§ **Exercise input**:

★ ★ ★ ★ ★ ★ ★

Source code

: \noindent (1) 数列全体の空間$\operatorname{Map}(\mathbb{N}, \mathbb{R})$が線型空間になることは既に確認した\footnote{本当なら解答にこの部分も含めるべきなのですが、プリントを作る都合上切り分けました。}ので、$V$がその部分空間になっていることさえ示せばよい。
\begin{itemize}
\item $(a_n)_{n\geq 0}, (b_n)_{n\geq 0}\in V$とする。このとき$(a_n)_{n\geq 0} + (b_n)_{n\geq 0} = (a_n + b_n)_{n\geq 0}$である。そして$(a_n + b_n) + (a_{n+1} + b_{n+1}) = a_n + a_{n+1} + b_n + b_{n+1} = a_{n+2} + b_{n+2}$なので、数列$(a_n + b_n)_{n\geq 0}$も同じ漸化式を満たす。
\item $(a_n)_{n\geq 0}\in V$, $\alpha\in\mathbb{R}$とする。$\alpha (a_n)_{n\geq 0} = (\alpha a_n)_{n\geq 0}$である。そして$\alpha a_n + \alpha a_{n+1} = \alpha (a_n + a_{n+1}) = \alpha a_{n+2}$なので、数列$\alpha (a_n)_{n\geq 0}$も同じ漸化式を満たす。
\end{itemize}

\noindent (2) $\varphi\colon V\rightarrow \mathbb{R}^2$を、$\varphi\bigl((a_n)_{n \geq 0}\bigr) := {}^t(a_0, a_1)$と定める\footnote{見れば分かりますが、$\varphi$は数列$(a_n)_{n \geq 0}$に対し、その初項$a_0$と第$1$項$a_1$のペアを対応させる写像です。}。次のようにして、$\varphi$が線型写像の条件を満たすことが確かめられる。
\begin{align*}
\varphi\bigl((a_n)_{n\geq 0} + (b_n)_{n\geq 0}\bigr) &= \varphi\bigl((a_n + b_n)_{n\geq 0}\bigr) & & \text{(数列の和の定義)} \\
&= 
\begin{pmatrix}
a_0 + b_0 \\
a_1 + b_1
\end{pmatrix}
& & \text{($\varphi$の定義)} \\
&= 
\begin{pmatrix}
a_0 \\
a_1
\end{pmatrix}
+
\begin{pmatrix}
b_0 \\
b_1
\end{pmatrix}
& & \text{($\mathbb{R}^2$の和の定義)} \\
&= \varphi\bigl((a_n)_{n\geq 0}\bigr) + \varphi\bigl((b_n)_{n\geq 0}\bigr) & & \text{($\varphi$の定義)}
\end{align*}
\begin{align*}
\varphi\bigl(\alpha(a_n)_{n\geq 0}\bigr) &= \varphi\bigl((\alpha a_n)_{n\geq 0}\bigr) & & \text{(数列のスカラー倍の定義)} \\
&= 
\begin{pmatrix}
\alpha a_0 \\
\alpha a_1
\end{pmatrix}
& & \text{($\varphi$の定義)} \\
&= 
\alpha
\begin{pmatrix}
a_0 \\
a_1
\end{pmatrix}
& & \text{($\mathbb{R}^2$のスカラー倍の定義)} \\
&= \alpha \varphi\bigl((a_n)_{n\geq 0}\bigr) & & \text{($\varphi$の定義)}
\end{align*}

★ ★ ★ ★ ★ ★ ★

§ **What you should do**: Reproduce the data in full. Nothing in it may be altered.

§ **Exercise response**:
Source code

: \noindent (1) 数列全体の空間$\operatorname{Map}(\mathbb{N}, \mathbb{R})$が線型空間になることは既に確認した\footnote{本当なら解答にこの部分も含めるべきなのですが、プリントを作る都合上切り分けました。}ので、$V$がその部分空間になっていることさえ示せばよい。
\begin{itemize}
\item $(a_n)_{n\geq 0}, (b_n)_{n\geq 0}\in V$とする。このとき$(a_n)_{n\geq 0} + (b_n)_{n\geq 0} = (a_n + b_n)_{n\geq 0}$である。そして$(a_n + b_n) + (a_{n+1} + b_{n+1}) = a_n + a_{n+1} + b_n + b_{n+1} = a_{n+2} + b_{n+2}$なので、数列$(a_n + b_n)_{n\geq 0}$も同じ漸化式を満たす。
\item $(a_n)_{n\geq 0}\in V$, $\alpha\in\mathbb{R}$とする。$\alpha (a_n)_{n\geq 0} = (\alpha a_n)_{n\geq 0}$である。そして$\alpha a_n + \alpha a_{n+1} = \alpha (a_n + a_{n+1}) = \alpha a_{n+2}$なので、数列$\alpha (a_n)_{n\geq 0}$も同じ漸化式を満たす。
\end{itemize}

\noindent (2) $\varphi\colon V\rightarrow \mathbb{R}^2$を、$\varphi\bigl((a_n)_{n \geq 0}\bigr) := {}^t(a_0, a_1)$と定める\footnote{見れば分かりますが、$\varphi$は数列$(a_n)_{n \geq 0}$に対し、その初項$a_0$と第$1$項$a_1$のペアを対応させる写像です。}。次のようにして、$\varphi$が線型写像の条件を満たすことが確かめられる。
\begin{align*}
\varphi\bigl((a_n)_{n\geq 0} + (b_n)_{n\geq 0}\bigr) &= \varphi\bigl((a_n + b_n)_{n\geq 0}\bigr) & & \text{(数列の和の定義)} \\
&= 
\begin{pmatrix}
a_0 + b_0 \\
a_1 + b_1
\end{pmatrix}
& & \text{($\varphi$の定義)} \\
&= 
\begin{pmatrix}
a_0 \\
a_1
\end{pmatrix}
+
\begin{pmatrix}
b_0 \\
b_1
\end{pmatrix}
& & \text{($\mathbb{R}^2$の和の定義)} \\
&= \varphi\bigl((a_n)_{n\geq 0}\bigr) + \varphi\bigl((b_n)_{n\geq 0}\bigr) & & \text{($\varphi$の定義)}
\end{align*}
\begin{align*}
\varphi\bigl(\alpha(a_n)_{n\geq 0}\bigr) &= \varphi\bigl((\alpha a_n)_{n\geq 0}\bigr) & & \text{(数列のスカラー倍の定義)} \\
&= 
\begin{pmatrix}
\alpha a_0 \\
\alpha a_1
\end{pmatrix}
& & \text{($\varphi$の定義)} \\
&= 
\alpha
\begin{pmatrix}
a_0 \\
a_1
\end{pmatrix}
& & \text{($\mathbb{R}^2$のスカラー倍の定義)} \\
&= \alpha \varphi\bigl((a_n)_{n\geq 0}\bigr) & & \text{($\varphi$の定義)}
\end{align*}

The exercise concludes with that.